(Stored data entries)
◇ ◇ ◇
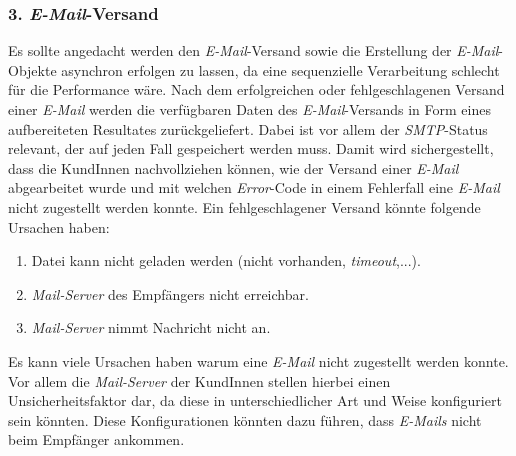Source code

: \subsubsection{3. \emph{E-Mail}-Versand}
Es sollte angedacht werden den \emph{E-Mail}-Versand sowie die Erstellung der \emph{E-Mail}-Objekte asynchron erfolgen zu lassen, da eine sequenzielle Verarbeitung schlecht für die Performance wäre. Nach dem erfolgreichen oder fehlgeschlagenen Versand einer \emph{E-Mail} werden die verfügbaren Daten des \emph{E-Mail}-Versands in Form eines aufbereiteten Resultates zurückgeliefert. Dabei ist vor allem der \emph{SMTP}-Status relevant, der auf jeden Fall gespeichert werden muss. Damit wird sichergestellt, dass die KundInnen nachvollziehen können, wie der Versand einer \emph{E-Mail} abgearbeitet wurde und mit welchen \emph{Error}-Code in einem Fehlerfall eine \emph{E-Mail} nicht zugestellt werden konnte. Ein fehlgeschlagener Versand könnte folgende Ursachen haben:
\begin{enumerate}
	\item Datei kann nicht geladen werden (nicht vorhanden, \emph{timeout},...).
	\item \emph{Mail-Server} des Empfängers nicht erreichbar.
	\item \emph{Mail-Server} nimmt Nachricht nicht an.
\end{enumerate}
Es kann viele Ursachen haben warum eine \emph{E-Mail} nicht zugestellt werden konnte. Vor allem die \emph{Mail-Server} der KundInnen stellen hierbei einen Unsicherheitsfaktor dar, da diese in unterschiedlicher Art und Weise konfiguriert sein könnten. Diese Konfigurationen könnten dazu führen, dass \emph{E-Mails} nicht beim Empfänger ankommen.

\newpage
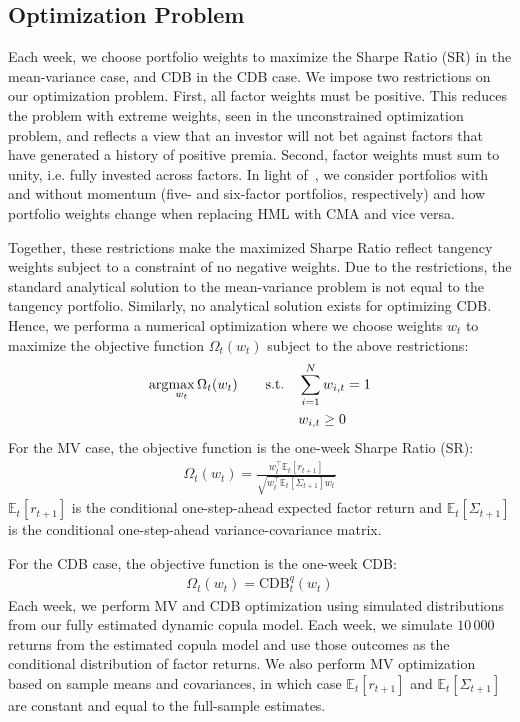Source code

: 
\subsection{Optimization Problem} %
\label{sub:optimization_problem}

Each week, we choose portfolio weights to maximize the Sharpe Ratio (SR) in the mean-variance case, and CDB in the CDB case. We impose two restrictions on our optimization problem. First, all factor weights must be positive. This reduces the problem with extreme weights, seen in the unconstrained optimization problem, and reflects a view that an investor will not bet against factors that have generated a history of positive premia. Second, factor weights must sum to unity, i.e. fully invested across factors. In light of~\textcite{Asness2015}, we consider portfolios with and without momentum (five- and six-factor portfolios, respectively) and how portfolio weights change when replacing HML with CMA and vice versa.

Together, these restrictions make the maximized Sharpe Ratio reflect tangency weights subject to a constraint of no negative weights. Due to the restrictions, the standard analytical solution to the mean-variance problem is not equal to the tangency portfolio. Similarly, no analytical solution exists for optimizing CDB. Hence, we performa a numerical optimization where we choose weights $w_t$ to maximize the objective function $\Omega_t(w_t)$ subject to the above restrictions:
\begin{align}
  \arg\!\max_{w_t} \Omega_t(w_t)
    &&\text{\quad s.t.\quad} & \sum_{i=1}^N w_{i,t} = 1 \\
    &&                       & w_{i,t} \ge 0 \notag
\end{align}
For the MV case, the objective function is the one-week Sharpe Ratio (SR):
\begin{align}
  \Omega_t(w_t) = \frac{w_t^\top \mathbb{E}_t[r_{t+1}]}{\sqrt{w_t^\top \mathbb{E}_t[\Sigma_{t+1}] w_t}}
\end{align}
$\mathbb{E}_t[r_{t+1}]$ is the conditional one-step-ahead expected factor return and $\mathbb{E}_t[\Sigma_{t+1}]$ is the conditional one-step-ahead variance-covariance matrix. 

For the CDB case, the objective function is the one-week CDB:
\begin{align}
  \Omega_t(w_t) = \text{CDB}_t^q(w_t)
\end{align}
Each week, we perform MV and CDB optimization using simulated distributions from our fully estimated dynamic copula model. Each week, we simulate $10\,000$ returns from the estimated copula model and use those outcomes as the conditional distribution of factor returns. We also perform MV optimization based on sample means and covariances, in which case $\mathbb{E}_t[r_{t+1}]$ and $\mathbb{E}_t[\Sigma_{t+1}]$ are constant and equal to the full-sample estimates.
◇ ◇ ◇
■ Brief: If any image appears in the entries, omit it and return the rest verbatim.

■ Reply to the exercise:
Source code

: \subsubsection{3. \emph{E-Mail}-Versand}
Es sollte angedacht werden den \emph{E-Mail}-Versand sowie die Erstellung der \emph{E-Mail}-Objekte asynchron erfolgen zu lassen, da eine sequenzielle Verarbeitung schlecht für die Performance wäre. Nach dem erfolgreichen oder fehlgeschlagenen Versand einer \emph{E-Mail} werden die verfügbaren Daten des \emph{E-Mail}-Versands in Form eines aufbereiteten Resultates zurückgeliefert. Dabei ist vor allem der \emph{SMTP}-Status relevant, der auf jeden Fall gespeichert werden muss. Damit wird sichergestellt, dass die KundInnen nachvollziehen können, wie der Versand einer \emph{E-Mail} abgearbeitet wurde und mit welchen \emph{Error}-Code in einem Fehlerfall eine \emph{E-Mail} nicht zugestellt werden konnte. Ein fehlgeschlagener Versand könnte folgende Ursachen haben:
\begin{enumerate}
	\item Datei kann nicht geladen werden (nicht vorhanden, \emph{timeout},...).
	\item \emph{Mail-Server} des Empfängers nicht erreichbar.
	\item \emph{Mail-Server} nimmt Nachricht nicht an.
\end{enumerate}
Es kann viele Ursachen haben warum eine \emph{E-Mail} nicht zugestellt werden konnte. Vor allem die \emph{Mail-Server} der KundInnen stellen hierbei einen Unsicherheitsfaktor dar, da diese in unterschiedlicher Art und Weise konfiguriert sein könnten. Diese Konfigurationen könnten dazu führen, dass \emph{E-Mails} nicht beim Empfänger ankommen.

\newpage
Source code

: 
\subsection{Optimization Problem} %
\label{sub:optimization_problem}

Each week, we choose portfolio weights to maximize the Sharpe Ratio (SR) in the mean-variance case, and CDB in the CDB case. We impose two restrictions on our optimization problem. First, all factor weights must be positive. This reduces the problem with extreme weights, seen in the unconstrained optimization problem, and reflects a view that an investor will not bet against factors that have generated a history of positive premia. Second, factor weights must sum to unity, i.e. fully invested across factors. In light of~\textcite{Asness2015}, we consider portfolios with and without momentum (five- and six-factor portfolios, respectively) and how portfolio weights change when replacing HML with CMA and vice versa.

Together, these restrictions make the maximized Sharpe Ratio reflect tangency weights subject to a constraint of no negative weights. Due to the restrictions, the standard analytical solution to the mean-variance problem is not equal to the tangency portfolio. Similarly, no analytical solution exists for optimizing CDB. Hence, we performa a numerical optimization where we choose weights $w_t$ to maximize the objective function $\Omega_t(w_t)$ subject to the above restrictions:
\begin{align}
  \arg\!\max_{w_t} \Omega_t(w_t)
    &&\text{\quad s.t.\quad} & \sum_{i=1}^N w_{i,t} = 1 \\
    &&                       & w_{i,t} \ge 0 \notag
\end{align}
For the MV case, the objective function is the one-week Sharpe Ratio (SR):
\begin{align}
  \Omega_t(w_t) = \frac{w_t^\top \mathbb{E}_t[r_{t+1}]}{\sqrt{w_t^\top \mathbb{E}_t[\Sigma_{t+1}] w_t}}
\end{align}
$\mathbb{E}_t[r_{t+1}]$ is the conditional one-step-ahead expected factor return and $\mathbb{E}_t[\Sigma_{t+1}]$ is the conditional one-step-ahead variance-covariance matrix. 

For the CDB case, the objective function is the one-week CDB:
\begin{align}
  \Omega_t(w_t) = \text{CDB}_t^q(w_t)
\end{align}
Each week, we perform MV and CDB optimization using simulated distributions from our fully estimated dynamic copula model. Each week, we simulate $10\,000$ returns from the estimated copula model and use those outcomes as the conditional distribution of factor returns. We also perform MV optimization based on sample means and covariances, in which case $\mathbb{E}_t[r_{t+1}]$ and $\mathbb{E}_t[\Sigma_{t+1}]$ are constant and equal to the full-sample estimates.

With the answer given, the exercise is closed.